- EXTRACTED ENTRIES
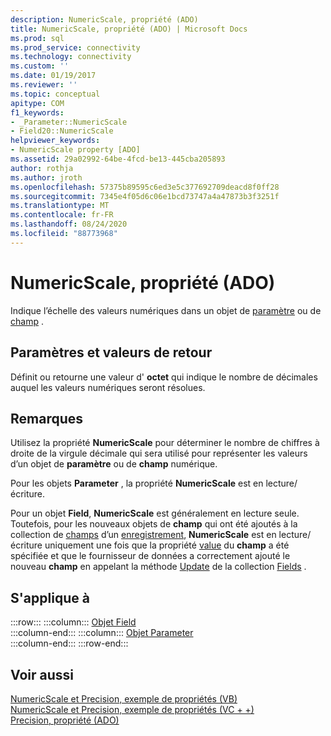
 ```yaml
---
description: NumericScale, propriété (ADO)
title: NumericScale, propriété (ADO) | Microsoft Docs
ms.prod: sql
ms.prod_service: connectivity
ms.technology: connectivity
ms.custom: ''
ms.date: 01/19/2017
ms.reviewer: ''
ms.topic: conceptual
apitype: COM
f1_keywords:
- _Parameter::NumericScale
- Field20::NumericScale
helpviewer_keywords:
- NumericScale property [ADO]
ms.assetid: 29a02992-64be-4fcd-be13-445cba205893
author: rothja
ms.author: jroth
ms.openlocfilehash: 57375b89595c6ed3e5c377692709deacd8f0ff28
ms.sourcegitcommit: 7345e4f05d6c06e1bcd73747a4a47873b3f3251f
ms.translationtype: MT
ms.contentlocale: fr-FR
ms.lasthandoff: 08/24/2020
ms.locfileid: "88773968"
---
```

# <a name="numericscale-property-ado"></a>NumericScale, propriété (ADO)
Indique l’échelle des valeurs numériques dans un objet de [paramètre](./parameter-object.md) ou de [champ](./field-object.md) .  
  
## <a name="settings-and-return-values"></a>Paramètres et valeurs de retour  
 Définit ou retourne une valeur d' **octet** qui indique le nombre de décimales auquel les valeurs numériques seront résolues.  
  
## <a name="remarks"></a>Remarques  
 Utilisez la propriété **NumericScale** pour déterminer le nombre de chiffres à droite de la virgule décimale qui sera utilisé pour représenter les valeurs d’un objet de **paramètre** ou de **champ** numérique.  
  
 Pour les objets **Parameter** , la propriété **NumericScale** est en lecture/écriture.  
  
 Pour un objet **Field**, **NumericScale** est généralement en lecture seule. Toutefois, pour les nouveaux objets de **champ** qui ont été ajoutés à la collection de [champs](./fields-collection-ado.md) d’un [enregistrement](./record-object-ado.md), **NumericScale** est en lecture/écriture uniquement une fois que la propriété [value](./value-property-ado.md) du **champ** a été spécifiée et que le fournisseur de données a correctement ajouté le nouveau **champ** en appelant la méthode [Update](./update-method.md) de la collection [Fields](./fields-collection-ado.md) .  
  
## <a name="applies-to"></a>S'applique à  

:::row:::
    :::column:::
        [Objet Field](./field-object.md)  
    :::column-end:::
    :::column:::
        [Objet Parameter](./parameter-object.md)  
    :::column-end:::
:::row-end:::

## <a name="see-also"></a>Voir aussi  
 [NumericScale et Precision, exemple de propriétés (VB)](./numericscale-and-precision-properties-example-vb.md)   
 [NumericScale et Precision, exemple de propriétés (VC + +)](./numericscale-and-precision-properties-example-vc.md)   
 [Precision, propriété (ADO)](./precision-property-ado.md)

- ACTIVITY
Verbatim copy, images excluded: transcribe all the entries above.

- EXERCISE OUTPUT
 ```yaml
---
description: NumericScale, propriété (ADO)
title: NumericScale, propriété (ADO) | Microsoft Docs
ms.prod: sql
ms.prod_service: connectivity
ms.technology: connectivity
ms.custom: ''
ms.date: 01/19/2017
ms.reviewer: ''
ms.topic: conceptual
apitype: COM
f1_keywords:
- _Parameter::NumericScale
- Field20::NumericScale
helpviewer_keywords:
- NumericScale property [ADO]
ms.assetid: 29a02992-64be-4fcd-be13-445cba205893
author: rothja
ms.author: jroth
ms.openlocfilehash: 57375b89595c6ed3e5c377692709deacd8f0ff28
ms.sourcegitcommit: 7345e4f05d6c06e1bcd73747a4a47873b3f3251f
ms.translationtype: MT
ms.contentlocale: fr-FR
ms.lasthandoff: 08/24/2020
ms.locfileid: "88773968"
---
```

# <a name="numericscale-property-ado"></a>NumericScale, propriété (ADO)
Indique l’échelle des valeurs numériques dans un objet de [paramètre](./parameter-object.md) ou de [champ](./field-object.md) .  
  
## <a name="settings-and-return-values"></a>Paramètres et valeurs de retour  
 Définit ou retourne une valeur d' **octet** qui indique le nombre de décimales auquel les valeurs numériques seront résolues.  
  
## <a name="remarks"></a>Remarques  
 Utilisez la propriété **NumericScale** pour déterminer le nombre de chiffres à droite de la virgule décimale qui sera utilisé pour représenter les valeurs d’un objet de **paramètre** ou de **champ** numérique.  
  
 Pour les objets **Parameter** , la propriété **NumericScale** est en lecture/écriture.  
  
 Pour un objet **Field**, **NumericScale** est généralement en lecture seule. Toutefois, pour les nouveaux objets de **champ** qui ont été ajoutés à la collection de [champs](./fields-collection-ado.md) d’un [enregistrement](./record-object-ado.md), **NumericScale** est en lecture/écriture uniquement une fois que la propriété [value](./value-property-ado.md) du **champ** a été spécifiée et que le fournisseur de données a correctement ajouté le nouveau **champ** en appelant la méthode [Update](./update-method.md) de la collection [Fields](./fields-collection-ado.md) .  
  
## <a name="applies-to"></a>S'applique à  

:::row:::
    :::column:::
        [Objet Field](./field-object.md)  
    :::column-end:::
    :::column:::
        [Objet Parameter](./parameter-object.md)  
    :::column-end:::
:::row-end:::

## <a name="see-also"></a>Voir aussi  
 [NumericScale et Precision, exemple de propriétés (VB)](./numericscale-and-precision-properties-example-vb.md)   
 [NumericScale et Precision, exemple de propriétés (VC + +)](./numericscale-and-precision-properties-example-vc.md)   
 [Precision, propriété (ADO)](./precision-property-ado.md)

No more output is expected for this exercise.